There are also thoughts that suggest that such marketing activity represents marketing in its purest form “its marketing but not as we know it”. SME’s do not conform to the conventional marketing characteristics of the marketing textbook theories. However they are not the only one in that view, nowadays it is increasingly seen that marketing as perceived and undertaken by entrepreneurs is very different to the concepts that are presented in conventional textbooks and other theories. The stage of the small enterprise moving to medium enterprise (SME) lifecycle and the prevailing industry norms are two ‘fundamental pre-requisites’ this will show the approach to marketing taken by the SME. However these things must be placed against the backdrop of the personal characteristics of the owner/manager/entrepreneur as ‘the rationale of the small firm is the rationale of the owner’ and the two cannot be separated from each other in order to ease conceptual formation.

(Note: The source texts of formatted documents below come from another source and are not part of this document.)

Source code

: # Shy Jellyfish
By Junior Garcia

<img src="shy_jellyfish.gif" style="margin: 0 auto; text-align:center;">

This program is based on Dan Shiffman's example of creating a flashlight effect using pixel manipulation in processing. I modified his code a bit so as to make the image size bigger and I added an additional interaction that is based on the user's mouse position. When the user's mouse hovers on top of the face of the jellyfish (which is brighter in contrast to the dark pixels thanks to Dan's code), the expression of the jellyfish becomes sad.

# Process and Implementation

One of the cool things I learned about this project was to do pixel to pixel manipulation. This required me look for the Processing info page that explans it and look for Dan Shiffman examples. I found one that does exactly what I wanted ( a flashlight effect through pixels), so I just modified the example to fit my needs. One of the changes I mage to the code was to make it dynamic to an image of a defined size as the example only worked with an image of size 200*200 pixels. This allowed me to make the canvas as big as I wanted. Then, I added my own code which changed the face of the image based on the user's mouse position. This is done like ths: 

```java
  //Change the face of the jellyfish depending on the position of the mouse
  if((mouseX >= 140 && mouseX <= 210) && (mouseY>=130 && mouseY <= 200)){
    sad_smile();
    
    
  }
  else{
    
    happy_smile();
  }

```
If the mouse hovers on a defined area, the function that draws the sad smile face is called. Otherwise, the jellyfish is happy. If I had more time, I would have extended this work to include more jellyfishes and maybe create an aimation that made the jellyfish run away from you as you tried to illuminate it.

The first of these life cycle stage – suggests that as the small and medium sized firm maturates so does their approach to marketing. The second: conformity with industry norms – focuses on the industry norms in which the small and medium sized (SME) firm exists. Small firms usually conform to the norms that are firmly established within the industry to which the firms belongs, as a small firm will not have enough resources or to the matter of fact even the motivation to challenge industrial rules. Historically it is evident that industrial convention can be challenged by those outside the industry and increasingly it is the small firm with exceptional market sensing and policies that can make such a challenge. For example, customers pay little interest in industries but pay a lot of interest to having their needs met.
The personality of the entrepreneur and the industry in which the entrepreneurial oriented firm operates is likely to exhibit a market development orientation and that both are related to the overall organizational culture. The “personality” of the firm is connected to the personality of the entrepreneur.
Overall, it is strongly argued that marketing is performed differently in Small to Medium sized Enterprises (SMEs) than in large firms based on distinct dimensions. The way that small and large firms approaFch marketing decision-making is different. Decision-making in large organizations tends to be made within ordered framework and in highly structured manner. Decision making in large companies often follows a clear hierarchy. Often the processes are based on sound theories and accepted practices. In small firms the decision making process is different and tend to originate from and flow through the entrepreneur or owner and it is their personality and style that shape the nature of the decisions.
Finally, it is important to state that, entrepreneurial marketing must be regarded as a supplementary to the existing general marketing theories. The area is not revolutionary in the sense that existing marketing perspectives are regarded as being obsolete! But entrepreneurial firms, large as well as Small to Medium sized Enterprises, represent a substantial part of the economy. The marketing behavior of such firms needs to be considered within marketing boundaries; such research has a lot to contribute to the development of modern marketing theory.